### INSTRUCTIONS FOR THE TASK
Only the lines holding the word "密码修改" are wanted; copy each of them from the listing.

"""

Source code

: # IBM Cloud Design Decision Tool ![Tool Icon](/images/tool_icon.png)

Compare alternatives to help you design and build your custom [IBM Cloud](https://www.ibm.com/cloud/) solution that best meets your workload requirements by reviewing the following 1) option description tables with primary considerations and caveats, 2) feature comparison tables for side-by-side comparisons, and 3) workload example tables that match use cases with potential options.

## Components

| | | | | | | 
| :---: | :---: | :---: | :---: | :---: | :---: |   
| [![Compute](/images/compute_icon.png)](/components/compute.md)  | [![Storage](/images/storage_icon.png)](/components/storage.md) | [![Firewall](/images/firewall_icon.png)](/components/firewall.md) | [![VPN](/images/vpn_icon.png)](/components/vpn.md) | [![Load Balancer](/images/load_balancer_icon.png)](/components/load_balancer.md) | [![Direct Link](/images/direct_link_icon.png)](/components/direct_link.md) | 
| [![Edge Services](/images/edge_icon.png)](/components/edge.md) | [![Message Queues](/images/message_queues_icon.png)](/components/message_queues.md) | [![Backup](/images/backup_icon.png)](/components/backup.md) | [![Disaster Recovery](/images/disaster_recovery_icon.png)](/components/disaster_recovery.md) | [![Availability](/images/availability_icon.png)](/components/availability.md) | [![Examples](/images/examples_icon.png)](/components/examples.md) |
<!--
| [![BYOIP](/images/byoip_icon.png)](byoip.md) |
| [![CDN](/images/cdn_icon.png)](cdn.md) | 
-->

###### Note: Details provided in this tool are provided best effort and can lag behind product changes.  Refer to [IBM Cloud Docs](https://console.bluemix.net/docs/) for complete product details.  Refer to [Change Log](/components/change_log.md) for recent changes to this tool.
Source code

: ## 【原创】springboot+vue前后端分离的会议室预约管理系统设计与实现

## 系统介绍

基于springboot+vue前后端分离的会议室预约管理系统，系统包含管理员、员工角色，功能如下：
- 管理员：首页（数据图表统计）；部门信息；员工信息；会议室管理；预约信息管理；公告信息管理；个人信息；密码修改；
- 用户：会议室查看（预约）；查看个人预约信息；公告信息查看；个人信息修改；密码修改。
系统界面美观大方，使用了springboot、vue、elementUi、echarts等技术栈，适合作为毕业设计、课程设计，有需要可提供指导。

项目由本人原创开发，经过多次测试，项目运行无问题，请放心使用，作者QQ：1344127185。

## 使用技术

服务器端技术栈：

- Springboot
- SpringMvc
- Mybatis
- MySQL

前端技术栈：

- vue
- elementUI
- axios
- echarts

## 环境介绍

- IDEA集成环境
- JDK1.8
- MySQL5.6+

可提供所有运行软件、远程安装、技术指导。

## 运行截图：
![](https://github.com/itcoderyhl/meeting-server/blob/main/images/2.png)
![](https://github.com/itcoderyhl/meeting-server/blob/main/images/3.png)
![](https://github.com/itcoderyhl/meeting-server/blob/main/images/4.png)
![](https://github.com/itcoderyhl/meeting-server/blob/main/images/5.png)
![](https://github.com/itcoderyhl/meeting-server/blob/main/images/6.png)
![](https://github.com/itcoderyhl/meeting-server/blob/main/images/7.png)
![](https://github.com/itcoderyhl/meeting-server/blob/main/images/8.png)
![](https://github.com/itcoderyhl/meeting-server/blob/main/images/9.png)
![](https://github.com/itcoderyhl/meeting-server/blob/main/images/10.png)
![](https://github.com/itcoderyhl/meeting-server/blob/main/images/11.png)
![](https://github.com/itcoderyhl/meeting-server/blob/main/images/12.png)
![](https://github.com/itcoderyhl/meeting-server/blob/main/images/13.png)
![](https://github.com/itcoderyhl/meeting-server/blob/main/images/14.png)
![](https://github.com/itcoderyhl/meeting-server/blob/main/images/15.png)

"""

### YOUR RESPONSE
- 管理员：首页（数据图表统计）；部门信息；员工信息；会议室管理；预约信息管理；公告信息管理；个人信息；密码修改；
- 用户：会议室查看（预约）；查看个人预约信息；公告信息查看；个人信息修改；密码修改。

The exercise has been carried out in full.